Che Guevara's diary goes digital

Pages taken from notebooks and a diary written by revolutionary leader Ernesto "Che" Guevara between 1966 and 1967, are displayed on a laptop at the Central Bank in La Paz where the material is kept in 2008. A copy of the handwritten diary that Guevara kept before his death in the mountains of Bolivia is now available online, a researcher said

A copy of the handwritten diary that Che Guevara, the Argentine-born Cuban revolution hero, kept before his death in the mountains of Bolivia is now available online, a researcher said Monday. "The goal is for a historical document to be within everyone's reach. And the Internet makes it possible for everyone to know what happened 45 years ago," said Bolivian researcher Carlos Soria Galvarro. The diary, posted on Soria Galvarro's website www.chebolivia.org, was penned in blue ink from January to October 1967, a period when Guevara was on an ill-fated campaign to ignite a peasant revolution in Bolivia.
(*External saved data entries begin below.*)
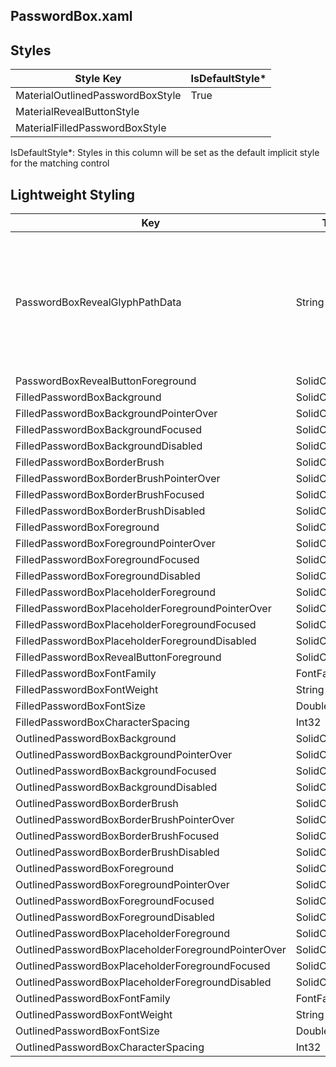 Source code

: ## PasswordBox.xaml

## Styles
Style Key|IsDefaultStyle*
-|-
MaterialOutlinedPasswordBoxStyle|True
MaterialRevealButtonStyle|
MaterialFilledPasswordBoxStyle|

IsDefaultStyle*: Styles in this column will be set as the default implicit style for the matching control

## Lightweight Styling
Key|Type|Value
-|-|-
PasswordBoxRevealGlyphPathData|String|M11 0.5C6 0.5 1.73 3.61 0 8C1.73 12.39 6 15.5 11 15.5C16 15.5 20.27 12.39 22 8C20.27 3.61 16 0.5 11 0.5ZM11 13C8.24 13 6 10.76 6 8C6 5.24 8.24 3 11 3C13.76 3 16 5.24 16 8C16 10.76 13.76 13 11 13ZM11 5C9.34 5 8 6.34 8 8C8 9.66 9.34 11 11 11C12.66 11 14 9.66 14 8C14 6.34 12.66 5 11 5Z
PasswordBoxRevealButtonForeground|SolidColorBrush|OnSurfaceVariantBrush
FilledPasswordBoxBackground|SolidColorBrush|SurfaceVariantBrush
FilledPasswordBoxBackgroundPointerOver|SolidColorBrush|OnSurfaceVariantHoverBrush
FilledPasswordBoxBackgroundFocused|SolidColorBrush|SurfaceVariantBrush
FilledPasswordBoxBackgroundDisabled|SolidColorBrush|BackgroundDisabledLowBrush
FilledPasswordBoxBorderBrush|SolidColorBrush|OnSurfaceVariantBrush
FilledPasswordBoxBorderBrushPointerOver|SolidColorBrush|OnSurfaceBrush
FilledPasswordBoxBorderBrushFocused|SolidColorBrush|PrimaryBrush
FilledPasswordBoxBorderBrushDisabled|SolidColorBrush|OnSurfaceDisabledLowBrush
FilledPasswordBoxForeground|SolidColorBrush|OnSurfaceBrush
FilledPasswordBoxForegroundPointerOver|SolidColorBrush|OnSurfaceBrush
FilledPasswordBoxForegroundFocused|SolidColorBrush|OnSurfaceBrush
FilledPasswordBoxForegroundDisabled|SolidColorBrush|OnSurfaceDisabledBrush
FilledPasswordBoxPlaceholderForeground|SolidColorBrush|OnSurfaceVariantBrush
FilledPasswordBoxPlaceholderForegroundPointerOver|SolidColorBrush|OnSurfaceBrush
FilledPasswordBoxPlaceholderForegroundFocused|SolidColorBrush|PrimaryBrush
FilledPasswordBoxPlaceholderForegroundDisabled|SolidColorBrush|OnSurfaceLowBrush
FilledPasswordBoxRevealButtonForeground|SolidColorBrush|OnSurfaceVariantBrush
FilledPasswordBoxFontFamily|FontFamily|MaterialMediumFontFamily
FilledPasswordBoxFontWeight|String|BodyLargeFontWeight
FilledPasswordBoxFontSize|Double|BodyLargeFontSize
FilledPasswordBoxCharacterSpacing|Int32|BodyLargeCharacterSpacing
OutlinedPasswordBoxBackground|SolidColorBrush|SystemControlTransparentBrush
OutlinedPasswordBoxBackgroundPointerOver|SolidColorBrush|SystemControlTransparentBrush
OutlinedPasswordBoxBackgroundFocused|SolidColorBrush|SystemControlTransparentBrush
OutlinedPasswordBoxBackgroundDisabled|SolidColorBrush|SystemControlTransparentBrush
OutlinedPasswordBoxBorderBrush|SolidColorBrush|OutlineBrush
OutlinedPasswordBoxBorderBrushPointerOver|SolidColorBrush|OnSurfaceBrush
OutlinedPasswordBoxBorderBrushFocused|SolidColorBrush|PrimaryBrush
OutlinedPasswordBoxBorderBrushDisabled|SolidColorBrush|OnSurfaceDisabledLowBrush
OutlinedPasswordBoxForeground|SolidColorBrush|OnSurfaceBrush
OutlinedPasswordBoxForegroundPointerOver|SolidColorBrush|OnSurfaceBrush
OutlinedPasswordBoxForegroundFocused|SolidColorBrush|OnSurfaceBrush
OutlinedPasswordBoxForegroundDisabled|SolidColorBrush|OnSurfaceDisabledBrush
OutlinedPasswordBoxPlaceholderForeground|SolidColorBrush|OnSurfaceVariantBrush
OutlinedPasswordBoxPlaceholderForegroundPointerOver|SolidColorBrush|OnSurfaceBrush
OutlinedPasswordBoxPlaceholderForegroundFocused|SolidColorBrush|PrimaryBrush
OutlinedPasswordBoxPlaceholderForegroundDisabled|SolidColorBrush|OnSurfaceLowBrush
OutlinedPasswordBoxFontFamily|FontFamily|MaterialMediumFontFamily
OutlinedPasswordBoxFontWeight|String|BodyLargeFontWeight
OutlinedPasswordBoxFontSize|Double|BodyLargeFontSize
OutlinedPasswordBoxCharacterSpacing|Int32|BodyLargeCharacterSpacing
He was killed October 8, 1967 by Bolivian troops. Guevara's diary was turned over to Cuba, which published it in 1968. But the published texts contained changes from the original manuscript, sometimes to clean up Che's rawer language. "Now everyone can see a virtual image of what he wrote in his handwriting," Soria Galvarro explained. Soria Galvarro has written five books about Guevara and his time in Bolivia.